Calame's bloodless performance convinces some (Timothy Noah for one) that the Times public editor slot should be scrapped. A generation ago, the job of beating the press fell to two journalism reviews, a few alternative newspaper columnists, and several hundred pressure groups. Today, says Noah, nobody who navigates to Romenesko or tours the blogs thinks of the press and the New York Times as underexamined institutions. Today's posse includes not only press critics but the Shorensteins, the Annenbergs, the Pews, the Neimans, the Brookings, the Projects for Excellence, the journalism schools, not to mention the ideologically motivated watchdogs (Media Matters, Media Research Center, FAIR).

But I argue in the affirmative. The public editor has given Times staff and Times readers—the two groups most invested in the institution—an opportunity to think about the paper from inside its pages.

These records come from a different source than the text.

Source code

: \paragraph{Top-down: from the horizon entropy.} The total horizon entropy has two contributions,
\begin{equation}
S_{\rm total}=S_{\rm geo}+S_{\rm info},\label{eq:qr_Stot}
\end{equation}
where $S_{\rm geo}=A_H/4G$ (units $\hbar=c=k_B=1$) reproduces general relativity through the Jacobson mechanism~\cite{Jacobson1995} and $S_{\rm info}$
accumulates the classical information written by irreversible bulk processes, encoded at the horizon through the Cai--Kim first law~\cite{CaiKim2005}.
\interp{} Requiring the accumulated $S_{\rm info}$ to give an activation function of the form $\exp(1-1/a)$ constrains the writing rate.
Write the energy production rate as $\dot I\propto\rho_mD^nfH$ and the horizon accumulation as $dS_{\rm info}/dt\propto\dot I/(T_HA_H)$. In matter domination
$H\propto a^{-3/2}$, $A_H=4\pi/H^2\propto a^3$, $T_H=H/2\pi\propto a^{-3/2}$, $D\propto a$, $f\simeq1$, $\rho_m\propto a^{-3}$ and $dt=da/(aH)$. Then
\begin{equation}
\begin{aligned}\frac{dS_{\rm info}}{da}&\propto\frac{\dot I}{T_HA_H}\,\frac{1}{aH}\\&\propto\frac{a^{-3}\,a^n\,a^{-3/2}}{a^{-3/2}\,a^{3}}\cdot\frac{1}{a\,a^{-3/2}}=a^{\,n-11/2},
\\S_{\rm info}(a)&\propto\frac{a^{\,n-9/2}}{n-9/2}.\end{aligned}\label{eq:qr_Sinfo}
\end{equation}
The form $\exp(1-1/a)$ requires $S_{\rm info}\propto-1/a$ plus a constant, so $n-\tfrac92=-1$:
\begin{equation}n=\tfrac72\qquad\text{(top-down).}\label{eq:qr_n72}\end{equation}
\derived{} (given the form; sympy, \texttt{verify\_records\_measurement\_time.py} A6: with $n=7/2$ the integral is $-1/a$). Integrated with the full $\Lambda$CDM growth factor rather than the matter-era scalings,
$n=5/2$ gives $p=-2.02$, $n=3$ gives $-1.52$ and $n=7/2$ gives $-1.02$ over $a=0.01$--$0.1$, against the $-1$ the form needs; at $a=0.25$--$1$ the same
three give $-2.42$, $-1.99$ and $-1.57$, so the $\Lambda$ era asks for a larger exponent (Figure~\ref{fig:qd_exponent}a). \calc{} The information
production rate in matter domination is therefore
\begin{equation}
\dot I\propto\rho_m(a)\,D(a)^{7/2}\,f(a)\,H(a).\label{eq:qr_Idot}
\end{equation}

His prominent placement in the paper—and before millions of Times readers—forces the editor and publisher to listen to critical din they might otherwise evade. Even good bosses shut out criticism. So do bad ones, of course. Had Howell Raines installed a public editor, perhaps he could have prevented Jayson Blair. Maybe Judith Miller wouldn't have spun out of control or maybe the Raines newsroom wouldn't have exploded, costing him his job.

Even a bad public editor can do a little good, though he might not get a book out of it. Even Byron Calame.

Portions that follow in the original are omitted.